The Roman governor, like others of his day and since, was susceptible to fear, and especially if inspired by dreams; and a message from his wife, cautioning him to do nothing against Jesus and telling of her troubled dreams on his account, determined Pilate that he would set Jesus at liberty. Accordingly, he gave his decision that the one who should be released to them would be either Jesus or a very noted robber, named Barabbas. By naming Barabbas as the alternative choice to Jesus he evidently thought that, because Barabbas was so undesirable a person to have at liberty, the Jews would finally conclude that of the two they would prefer to have Jesus at liberty rather than Barabbas. But Pilate was mistaken: the hatred inspired by religious fanaticism is the deepest, wickedest and most conscienceless of all, and Barabbas was promptly accepted,—which left Pilate committed on that point, and left Jesus under the implied sentence.

The governor was still further perplexed. In attempting to get out of a dilemma he had unwittingly gotten himself into a worse fix, and he inquired what would be their will, then, respecting Jesus. Their blood-curdling cry, “Crucify him” astonished Pilate, and he answered, “[No!] for what evil hath he done?” But seeing that the case hung in the balance, the bloodthirsty accusers cried with greater vehemence, “Crucify him, crucify him,” creating a tumult, and thus endeavoring to impress upon Pilate the danger of a general insurrection, unless their demands were complied with.

Poor Pilate!

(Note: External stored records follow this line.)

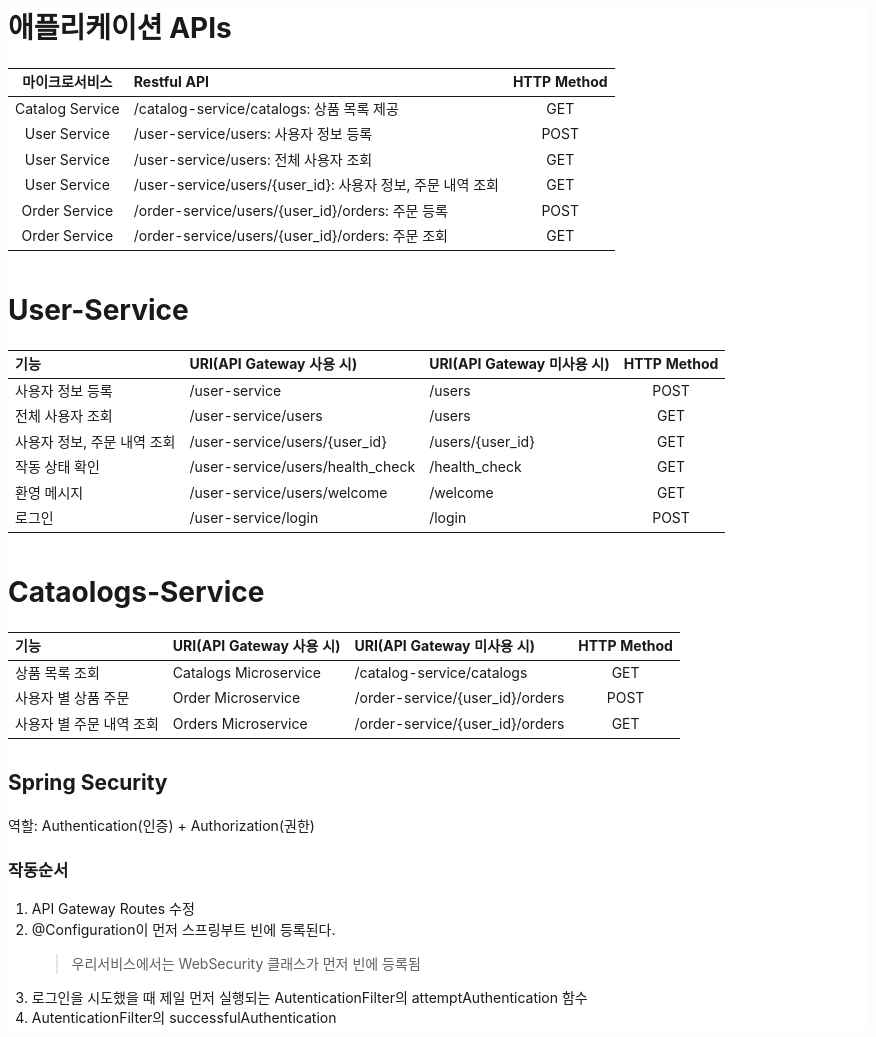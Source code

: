 # 애플리케이션 APIs

| 마이크로서비스  | Restful API                                                | HTTP Method |
| :-------------: | :--------------------------------------------------------- | :---------: |
| Catalog Service | /catalog-service/catalogs: 상품 목록 제공                  |     GET     |
|  User Service   | /user-service/users: 사용자 정보 등록                      |    POST     |
|  User Service   | /user-service/users: 전체 사용자 조회                      |     GET     |
|  User Service   | /user-service/users/{user_id}: 사용자 정보, 주문 내역 조회 |     GET     |
|  Order Service  | /order-service/users/{user_id}/orders: 주문 등록           |    POST     |
|  Order Service  | /order-service/users/{user_id}/orders: 주문 조회           |     GET     |

# User-Service

| 기능                        | URI(API Gateway 사용 시)         | URI(API Gateway 미사용 시) | HTTP Method |
| :-------------------------- | :------------------------------- | :------------------------- | :---------: |
| 사용자 정보 등록            | /user-service                    | /users                     |    POST     |
| 전체 사용자 조회            | /user-service/users              | /users                     |     GET     |
| 사용자 정보, 주문 내역 조회 | /user-service/users/{user_id}    | /users/{user_id}           |     GET     |
| 작동 상태 확인              | /user-service/users/health_check | /health_check              |     GET     |
| 환영 메시지                 | /user-service/users/welcome      | /welcome                   |     GET     |
| 로그인                      | /user-service/login              | /login                     |    POST     |

# Cataologs-Service

| 기능                     | URI(API Gateway 사용 시) | URI(API Gateway 미사용 시)      | HTTP Method |
| :----------------------- | :----------------------- | :------------------------------ | :---------: |
| 상품 목록 조회           | Catalogs Microservice    | /catalog-service/catalogs       |     GET     |
| 사용자 별 상품 주문      | Order Microservice       | /order-service/{user_id}/orders |    POST     |
| 사용자 별 주문 내역 조회 | Orders Microservice      | /order-service/{user_id}/orders |     GET     |

## Spring Security

역할: Authentication(인증) + Authorization(권한)

### 작동순서

1. API Gateway Routes 수정
2. @Configuration이 먼저 스프링부트 빈에 등록된다.
   > 우리서비스에서는 WebSecurity 클래스가 먼저 빈에 등록됨
3. 로그인을 시도했을 때 제일 먼저 실행되는 AutenticationFilter의 attemptAuthentication 함수
4. AutenticationFilter의 successfulAuthentication
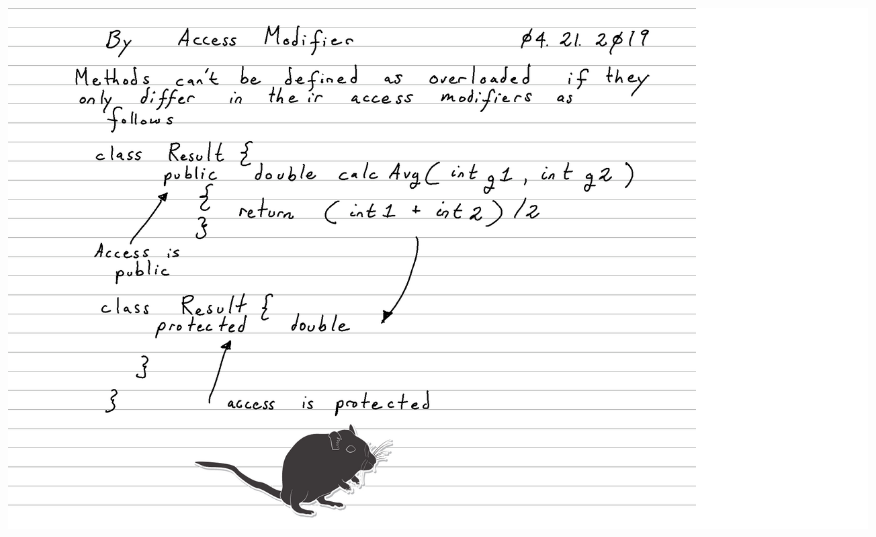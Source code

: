   <img src="https://github.com/stan-alam/java/blob/develop/OCA/OCPse7/exam2/01/images/ocp-se7%20-%2032.png" width="80%" height="80%">
</a>

<a>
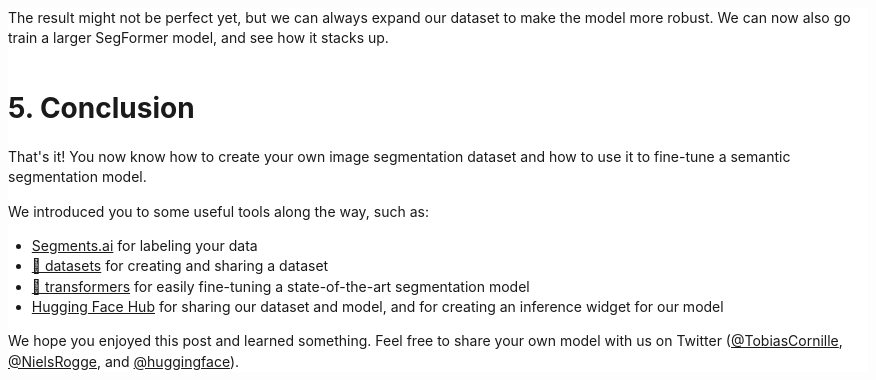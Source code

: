 The result might not be perfect yet, but we can always expand our dataset to make the model more robust. We can now also go train a larger SegFormer model, and see how it stacks up.

# 5. Conclusion

That's it! You now know how to create your own image segmentation dataset and how to use it to fine-tune a semantic segmentation model.

We introduced you to some useful tools along the way, such as:


*   [Segments.ai](https://segments.ai) for labeling your data
*   [🤗 datasets](https://huggingface.co/docs/datasets/) for creating and sharing a dataset
*   [🤗 transformers](https://huggingface.co/transformers) for easily fine-tuning a state-of-the-art segmentation model
*   [Hugging Face Hub](https://huggingface.co/docs/hub/main) for sharing our dataset and model, and for creating an inference widget for our model


We hope you enjoyed this post and learned something. Feel free to share your own model with us on Twitter ([@TobiasCornille](https://twitter.com/tobiascornille), [@NielsRogge](https://twitter.com/nielsrogge), and [@huggingface](https://twitter.com/huggingface)).
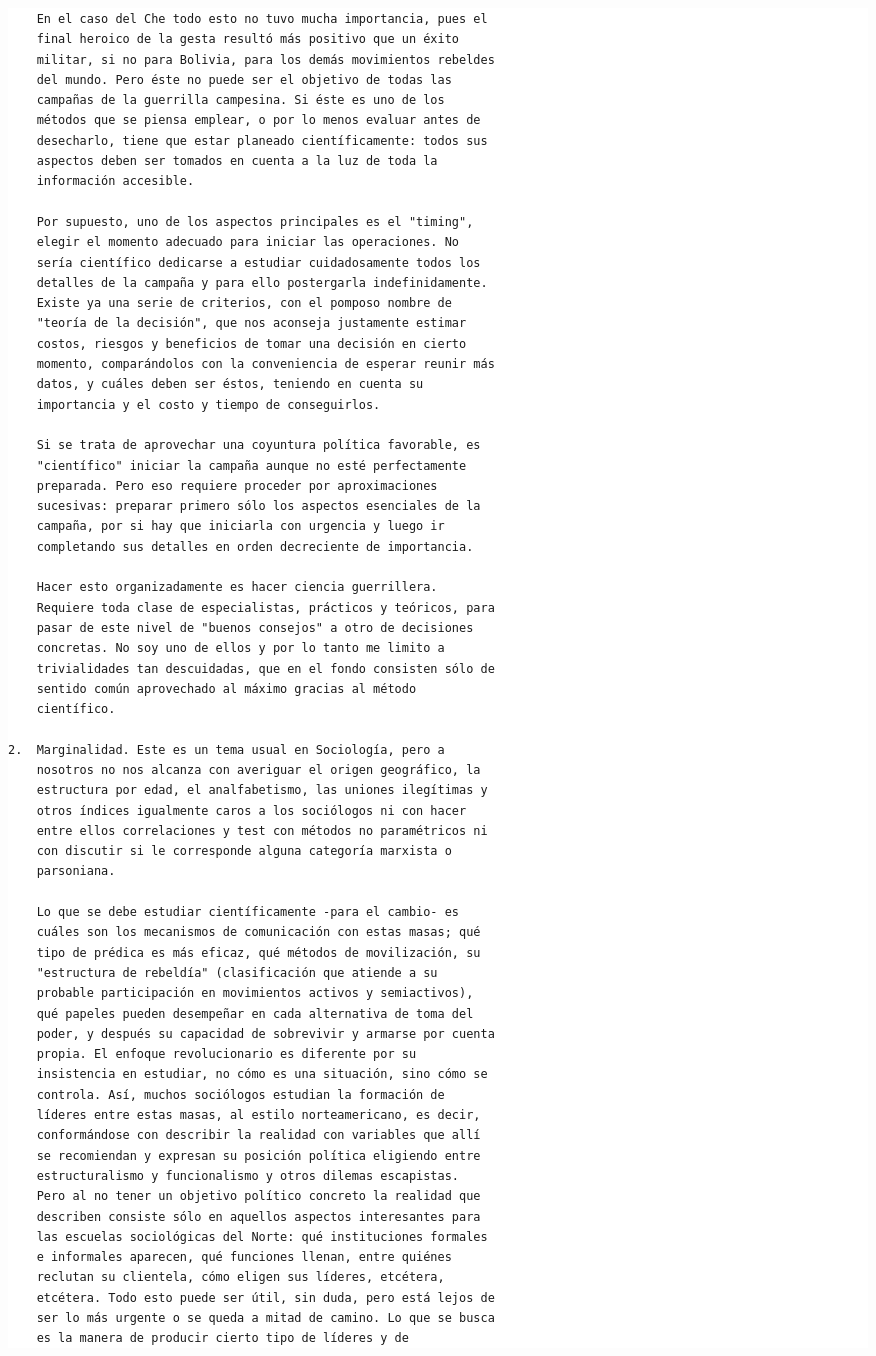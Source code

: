         En el caso del Che todo esto no tuvo mucha importancia, pues el
        final heroico de la gesta resultó más positivo que un éxito
        militar, si no para Bolivia, para los demás movimientos rebeldes
        del mundo. Pero éste no puede ser el objetivo de todas las
        campañas de la guerrilla campesina. Si éste es uno de los
        métodos que se piensa emplear, o por lo menos evaluar antes de
        desecharlo, tiene que estar planeado científicamente: todos sus
        aspectos deben ser tomados en cuenta a la luz de toda la
        información accesible.

        Por supuesto, uno de los aspectos principales es el "timing",
        elegir el momento adecuado para iniciar las operaciones. No
        sería científico dedicarse a estudiar cuidadosamente todos los
        detalles de la campaña y para ello postergarla indefinidamente.
        Existe ya una serie de criterios, con el pomposo nombre de
        "teoría de la decisión", que nos aconseja justamente estimar
        costos, riesgos y beneficios de tomar una decisión en cierto
        momento, comparándolos con la conveniencia de esperar reunir más
        datos, y cuáles deben ser éstos, teniendo en cuenta su
        importancia y el costo y tiempo de conseguirlos.

        Si se trata de aprovechar una coyuntura política favorable, es
        "científico" iniciar la campaña aunque no esté perfectamente
        preparada. Pero eso requiere proceder por aproximaciones
        sucesivas: preparar primero sólo los aspectos esenciales de la
        campaña, por si hay que iniciarla con urgencia y luego ir
        completando sus detalles en orden decreciente de importancia.

        Hacer esto organizadamente es hacer ciencia guerrillera.
        Requiere toda clase de especialistas, prácticos y teóricos, para
        pasar de este nivel de "buenos consejos" a otro de decisiones
        concretas. No soy uno de ellos y por lo tanto me limito a
        trivialidades tan descuidadas, que en el fondo consisten sólo de
        sentido común aprovechado al máximo gracias al método
        científico.

    2.  Marginalidad. Este es un tema usual en Sociología, pero a
        nosotros no nos alcanza con averiguar el origen geográfico, la
        estructura por edad, el analfabetismo, las uniones ilegítimas y
        otros índices igualmente caros a los sociólogos ni con hacer
        entre ellos correlaciones y test con métodos no paramétricos ni
        con discutir si le corresponde alguna categoría marxista o
        parsoniana.

        Lo que se debe estudiar científicamente -para el cambio- es
        cuáles son los mecanismos de comunicación con estas masas; qué
        tipo de prédica es más eficaz, qué métodos de movilización, su
        "estructura de rebeldía" (clasificación que atiende a su
        probable participación en movimientos activos y semiactivos),
        qué papeles pueden desempeñar en cada alternativa de toma del
        poder, y después su capacidad de sobrevivir y armarse por cuenta
        propia. El enfoque revolucionario es diferente por su
        insistencia en estudiar, no cómo es una situación, sino cómo se
        controla. Así, muchos sociólogos estudian la formación de
        líderes entre estas masas, al estilo norteamericano, es decir,
        conformándose con describir la realidad con variables que allí
        se recomiendan y expresan su posición política eligiendo entre
        estructuralismo y funcionalismo y otros dilemas escapistas.
        Pero al no tener un objetivo político concreto la realidad que
        describen consiste sólo en aquellos aspectos interesantes para
        las escuelas sociológicas del Norte: qué instituciones formales
        e informales aparecen, qué funciones llenan, entre quiénes
        reclutan su clientela, cómo eligen sus líderes, etcétera,
        etcétera. Todo esto puede ser útil, sin duda, pero está lejos de
        ser lo más urgente o se queda a mitad de camino. Lo que se busca
        es la manera de producir cierto tipo de líderes y de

He stood as a representative and mouthpiece for the Roman empire, and was required to preserve order at any cost. He yielded to the demands, but indicated his own separateness from the sentence by his words, and by the symbolic act of washing his hands with water, in their presence, saying, “I am innocent of the blood of this just person; look to yourselves [that you are likewise free from blood-guiltiness].” Thus laying the responsibility upon them, he evidently still had hope of their change of mind. It was probably with this same thought in mind, or probably because the law required that everyone worthy of crucifixion should first be scourged, that our dear Redeemer was scourged before being delivered to be crucified.

Promptly the defiant cry, “His blood be upon us and upon our children,” rang out through the courts of Pilate’s tribunal, and reverberated in the courts of heaven, and was recorded as a prophecy of divine judgment against them. Alas! poor Jews; with what judgment you judged, you have been judged. And altho the true followers of the Nazarene have never injured you, his nominal friends have often brought vengeance upon you at the hands of Pilate’s successors. You cried, “We have no king but Caesar,” and were taken at your word by the Almighty. Oh, poor Jew, there is no way to escape your self-pronounced curse of his blood, except by accepting his blood, freely offered to you as to all mankind as the blood of sacrifice, the blood of atonement which sanctifieth (maketh holy to God) all to whom it is applied by faith. It is the “blood [seal] of the New Covenant.”

The narrative of our dear Redeemer’s shame, endured so patiently on our behalf, is most touching, and perhaps the relation of it and the reading of it have brought more hearts to repentance than almost anything else. Nor does it lose its power with those who have already accepted our Lord and the redemption which his blood effected: it mellows our hearts every time we consider him who endured such great contradiction of sinners against himself, when we remember that it was unmerited by him, and that it was a part of his sacrifice on our behalf. The Apostle points one of his most forcible lessons with this subject, urging that all of the Lord’s followers should consider the meekness, patience and sufferings of Christ, endured most unjustly, lest we should be weary or faint in our minds, when enduring comparatively light afflictions, while seeking to walk in his footsteps. (Heb. 12:3.) Again, the Apostle refers to this, in connection with the other sufferings of Christ, saying that he who was rich for our sakes became poor, that we through his poverty might be made rich; that he suffered, the just for the unjust, that he might bring us to God; and that as he laid down his life on our behalf, a willing sacrifice, “we ought also to lay down our lives for the brethren.”